At present there is only one site for high-level waste management in the United States, namely, Yucca Mountain in Nevada. To accommodate the proposed increased use of nuclear power, says the study, there would have to be similar storage facilities created somewhere in the world every three to four years. Moreover, the problem of safely moving radioactive waste from nuclear plants to these facilities would have to be solved much better than is now the case. While the short-term risks ofradioactive contamination are not too serious, says the study, the long-term risks are much more serious. Again, maintaining disposal sites requires the very best in technology and in human training and moral integrity. In a rapidly changing world such as ours, neither of these requirements can be counted on.

Security risks

Another hazard that has yet to be resolved satisfactorily is the likelihood of enriched uranium and plutonium falling into the possession of people who would not use it for peaceful purposes. It appears that the current trajectory of human civilization is not in the direction of greater co-operation and harmony. Even if hostilities around the world did not rise from their current levels, the likelihood of discontented groups of individuals breaching nuclear facilities or fuel-generating plants with catastrophic consequences for thousands or millions of people is a sobering reality.

Availability of fuel

One further point the study makes, albeit as a positive point, is that one can expect the world's supply of easily available uranium to last for approximately fifty years. After that, resources will be most probably become scarce. What the study does not say spell out is that when uranium becomes scarce, then a world that has become dependent on it for electrical production will be as likely to fight over scarce nuclear fuel as it has been to fight over dwindling fossil fuel resources. In other words, the nuclear solution is another short-term solution. Unlike others, however, it is accompanied by serious potential risks of catastrophic consequences, especially in the long term.

Unexamined presupposition

Despite all these potential risks, the MIT study group concludes that increased use of electricity produced by nuclear processes is less likely to produce disastrous consequences than the continued use of fossil fuels at current levels. That conclusion is very sobering for two reasons: it highlights just how serious the consequences of continued use of fossil fuels are, and it makes it sound as though there is no alternative to living in a world that is increasingly compromised by human consumption of energy.

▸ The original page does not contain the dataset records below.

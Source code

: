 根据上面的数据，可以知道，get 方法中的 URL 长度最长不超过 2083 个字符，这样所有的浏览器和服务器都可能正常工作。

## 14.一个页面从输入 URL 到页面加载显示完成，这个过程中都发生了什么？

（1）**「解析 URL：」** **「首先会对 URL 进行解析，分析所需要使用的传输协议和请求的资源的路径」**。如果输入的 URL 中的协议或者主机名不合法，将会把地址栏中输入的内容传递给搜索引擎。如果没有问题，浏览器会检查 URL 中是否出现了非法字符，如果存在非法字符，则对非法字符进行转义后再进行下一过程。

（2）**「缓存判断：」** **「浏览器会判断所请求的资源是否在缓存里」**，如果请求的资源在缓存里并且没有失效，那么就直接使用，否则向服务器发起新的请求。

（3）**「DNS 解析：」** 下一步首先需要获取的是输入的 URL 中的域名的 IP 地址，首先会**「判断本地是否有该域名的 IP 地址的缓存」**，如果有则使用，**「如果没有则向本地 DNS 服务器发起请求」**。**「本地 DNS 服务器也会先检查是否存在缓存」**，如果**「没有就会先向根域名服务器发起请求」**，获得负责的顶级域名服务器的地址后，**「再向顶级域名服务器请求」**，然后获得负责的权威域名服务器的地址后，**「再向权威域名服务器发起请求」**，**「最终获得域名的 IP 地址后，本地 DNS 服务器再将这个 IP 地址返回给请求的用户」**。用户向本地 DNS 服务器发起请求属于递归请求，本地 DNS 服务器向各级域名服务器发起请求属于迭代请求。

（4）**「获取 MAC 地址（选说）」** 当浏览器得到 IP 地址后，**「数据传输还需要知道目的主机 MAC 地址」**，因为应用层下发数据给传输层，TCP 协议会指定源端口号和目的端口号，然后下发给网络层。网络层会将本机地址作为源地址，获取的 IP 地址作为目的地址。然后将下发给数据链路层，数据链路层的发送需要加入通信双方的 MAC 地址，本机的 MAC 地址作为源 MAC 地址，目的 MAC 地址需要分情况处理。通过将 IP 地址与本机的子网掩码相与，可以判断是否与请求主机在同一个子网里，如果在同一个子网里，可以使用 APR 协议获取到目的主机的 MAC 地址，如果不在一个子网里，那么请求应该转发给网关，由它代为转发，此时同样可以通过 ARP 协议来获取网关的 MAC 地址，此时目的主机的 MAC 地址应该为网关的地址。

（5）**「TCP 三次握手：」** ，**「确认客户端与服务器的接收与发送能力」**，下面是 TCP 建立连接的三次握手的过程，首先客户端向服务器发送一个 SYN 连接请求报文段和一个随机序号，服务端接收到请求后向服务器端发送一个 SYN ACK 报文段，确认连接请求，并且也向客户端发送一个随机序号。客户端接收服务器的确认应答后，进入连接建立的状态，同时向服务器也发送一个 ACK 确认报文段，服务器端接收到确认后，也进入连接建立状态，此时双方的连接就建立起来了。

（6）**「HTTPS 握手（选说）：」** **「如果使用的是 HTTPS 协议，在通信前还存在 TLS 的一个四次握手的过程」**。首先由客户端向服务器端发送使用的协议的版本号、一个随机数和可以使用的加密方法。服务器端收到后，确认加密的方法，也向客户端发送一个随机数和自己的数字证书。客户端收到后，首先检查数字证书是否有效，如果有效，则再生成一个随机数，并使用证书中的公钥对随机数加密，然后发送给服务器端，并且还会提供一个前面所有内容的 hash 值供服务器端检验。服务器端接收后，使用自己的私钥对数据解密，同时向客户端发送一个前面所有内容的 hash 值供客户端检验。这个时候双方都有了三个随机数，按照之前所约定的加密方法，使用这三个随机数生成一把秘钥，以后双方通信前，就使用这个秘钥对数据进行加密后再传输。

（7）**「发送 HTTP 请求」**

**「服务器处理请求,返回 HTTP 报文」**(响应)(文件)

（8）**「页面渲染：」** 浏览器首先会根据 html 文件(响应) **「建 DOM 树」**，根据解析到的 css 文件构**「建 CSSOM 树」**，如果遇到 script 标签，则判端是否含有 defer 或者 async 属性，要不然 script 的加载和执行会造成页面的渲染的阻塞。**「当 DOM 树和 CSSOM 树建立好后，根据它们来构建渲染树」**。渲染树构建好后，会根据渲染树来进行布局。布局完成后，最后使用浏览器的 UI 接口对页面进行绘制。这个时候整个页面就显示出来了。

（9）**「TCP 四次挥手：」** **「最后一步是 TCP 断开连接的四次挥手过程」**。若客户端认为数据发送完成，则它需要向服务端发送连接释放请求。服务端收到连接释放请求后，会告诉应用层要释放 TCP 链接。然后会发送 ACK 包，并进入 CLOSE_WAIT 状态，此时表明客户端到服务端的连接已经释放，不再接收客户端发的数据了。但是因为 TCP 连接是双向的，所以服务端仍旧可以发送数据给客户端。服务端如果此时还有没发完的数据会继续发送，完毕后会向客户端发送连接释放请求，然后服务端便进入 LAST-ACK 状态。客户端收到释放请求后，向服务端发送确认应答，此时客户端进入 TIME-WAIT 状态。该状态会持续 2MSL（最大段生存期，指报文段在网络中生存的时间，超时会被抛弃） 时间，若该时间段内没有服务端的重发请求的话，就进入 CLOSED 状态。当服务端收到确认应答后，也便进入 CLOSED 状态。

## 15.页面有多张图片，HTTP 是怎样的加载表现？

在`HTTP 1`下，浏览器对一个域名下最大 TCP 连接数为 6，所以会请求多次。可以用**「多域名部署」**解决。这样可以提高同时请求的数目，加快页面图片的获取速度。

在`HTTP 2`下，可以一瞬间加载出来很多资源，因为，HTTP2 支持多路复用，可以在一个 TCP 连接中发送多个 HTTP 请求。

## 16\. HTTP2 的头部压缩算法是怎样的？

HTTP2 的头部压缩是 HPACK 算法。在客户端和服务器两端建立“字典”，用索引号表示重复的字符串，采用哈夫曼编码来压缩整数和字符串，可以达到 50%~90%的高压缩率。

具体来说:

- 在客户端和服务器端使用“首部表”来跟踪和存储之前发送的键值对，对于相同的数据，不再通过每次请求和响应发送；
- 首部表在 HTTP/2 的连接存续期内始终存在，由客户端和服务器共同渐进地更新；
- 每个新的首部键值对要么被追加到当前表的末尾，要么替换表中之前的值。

What the study assumes is that human beings will continue to use electrical energy at the same rate of acceleration as it has during the past fifty years. Energy consumption in the United States has quadrupled during the past fifty years, as the population of the country has doubled. That means per-capita energy consumption in the United States has doubled. No responsible scientist of policy maker believes our current level of energy consumption is sustainable. It simply cannot continue to increase. Itcannot even remain at anything near its present rate.

Conclusion

Unlike the MIT study group, I am inclined to say that increased use of nuclear-energy-fueled electricity production is not a strategy that it would be responsible to pursue in the United States or anywhere else in the world. We who are living now owe it to future generations to find a way of living that dramatically reduces our negative impact on the environment. The increased use of solar, wind and geothermal energy is something to pursue. But even more important is a significant reduction of our use of electricity and other alternatives to using the energy of our own muscles. The human being is not designed to do as little physical work as most people in “developed” countries now do. When a human body does too little walking, lifting, carrying, reaching and moving, it tends to become overweight and to suffer a wide range of threats to health.

The next time you go to the gym to use electricity-driven machines to do some kind of exercise that could much better be done by using your body to do work and by using the legs to get from one place to another, ask yourself: What is wrong with this picture?